Under the Choko Tree By Nevin Sweeney

Making a Microgreen Spacer

This little sowing aid starred in my article on baby spinach, and it worked pretty well after some initial mental gymnastics, but after using it some more I got to thinking that it could be more flexible if I drilled and inserted extra pegs into the spaces I originally did not drill.

The Original Construction

I had some 6mm MDF so I cut it to 325mm long by 250mm wide and rounded off the corners so that it would fit more neatly into the top of the seedling tray. To cut it to size I used a hand saw but used my small band saw to round off the corners. I then sat down and did some calculations (clearly not my strong suit) and worked out I wanted to try to fit 100 baby spinach microgreens into the seedling tray. I ruled up one side and one end into 25mm graduations with a pencil then ruled up the back of the MDF into 25mm squares. The idea was that a seed would be placed at the corner of each square.

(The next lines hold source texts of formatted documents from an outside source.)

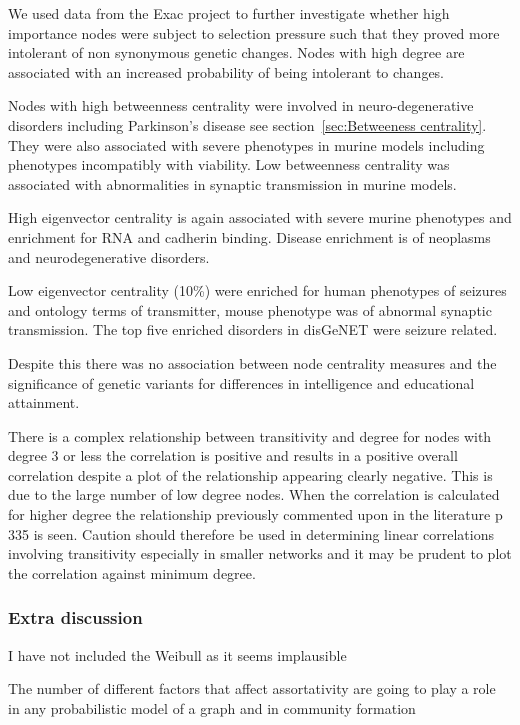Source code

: We used data from the Exac project to further investigate whether high importance nodes were subject to selection pressure such that they proved more intolerant of non synonymous genetic changes. Nodes with high degree are associated with an increased probability of being intolerant to changes. 

Nodes with high betweenness centrality were involved in neuro-degenerative disorders including Parkinson's disease see section~\ref{sec:Betweeness centrality}. They were also associated with severe phenotypes in murine models including phenotypes incompatibly with viability. Low betweenness centrality was associated with abnormalities in synaptic transmission in murine models. 

High eigenvector centrality is again associated with severe murine phenotypes and enrichment for RNA and cadherin binding. Disease enrichment is of neoplasms and neurodegenerative disorders. 

Low eigenvector centrality (10\%) were enriched for human phenotypes of seizures and ontology terms of transmitter, mouse phenotype was of abnormal synaptic transmission. The top five enriched disorders in disGeNET were seizure related. 

Despite this there was no association between node centrality measures and the significance of genetic variants for differences in intelligence and educational attainment.

There is a complex relationship between transitivity and degree for nodes with degree 3 or less the correlation is positive and results in a positive overall correlation despite a plot of the relationship appearing clearly negative. This is due to the large number of low degree nodes. When the correlation is calculated for higher degree the relationship previously commented upon in the literature \cite{newman} p 335 is seen. Caution should therefore be used in determining linear correlations involving transitivity especially in smaller networks and it may be prudent to plot the correlation against minimum degree.


\subsubsection{Extra discussion}

I have not included the Weibull as it seems implausible

The number of different factors that affect assortativity are going to play a role in any probabilistic model of a graph and in community formation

In the end I decided to leave a row of holes undrilled between each row of pegs, and left a couple of rows at each end, also undrilled. This would give me what I thought, and turned out to be, reasonable spacing to have 50 baby spinach plants per seedling tray. To form the holes in the seed raising mixture into which the spinach seeds were to be placed I inserted a 6mm x 32mm fluted wooden dowel into each of the holes I had drilled.


I drilled 50 7/32” holes into the MDF board at designated places. Drilling 7/32”holes to fit the 6mm dowels gave me a firm enough fit that they would stay in place without glue, but not so tight that they couldn’t be tapped in with a hammer. I have a bench drill and used that so that the holes were as close to 90° to the surface of the board as I could get them, pretty much. The new deal actually worked out better than my original idea of gluing the dowels into the holes, because it meant that the length of the dowel (and hence the depth of the planting hole) was adjustable.


The new deal

So, with the pegs in place and working well, I decided to drill the extra holes anyway. I have had several goes of growing microgreens like peas, which you then cut off once they are a few centimetres long and toss into stir fries or what have you. My main problem has been inefficient use of space because I always seem to wind up with some parts of the seedling tray pack up tight, with other parts being very sparsely populated. The idea to get around this was to drill the original holes and place pegs in them, which would give me an evenly spaced coverage of 108 plants per seedling tray.


This would not cause problems when setting up more baby spinach trays because I could always hammer the pegs up where I did not want holes for baby spinach, or remove those pegs entirely, or (yes, it just occurred to me) make the full set of holes and only put the spinach seeds in the appropriate holes. Also, the pegs were still adjustable so I could put in shallow holes for the spinach and deeper holes for the (larger) pea seeds. Works for me!

In the end it turned out to be a fairly simple matter to drill the required holes using the bench drill, with the board supported from underneath on some waste DAR pine. That way I could drill the remaining holes without having to pull out all of the existing pegs. I then just supported each side of the board and hammered in the new pegs. To improve its ease of use I dug around and found a pair of old plastic drawer handles and fitted them on each side.


With the spacer now complete, I didn’t waste time and prepared a seedling tray with seed raising mix, then adjusted all of the pegs to 20mm long by placing both sides of the board on some 20mm thick timber and hammering all the pegs down until they touched the bench. It was a breeze with the new handles to press the spacer down onto the top of the seed raising mix and then lift it up leaving 108 precisely spaced 20mm deep holes in the mix, ready to be filled with pre-soaked peas. Winner!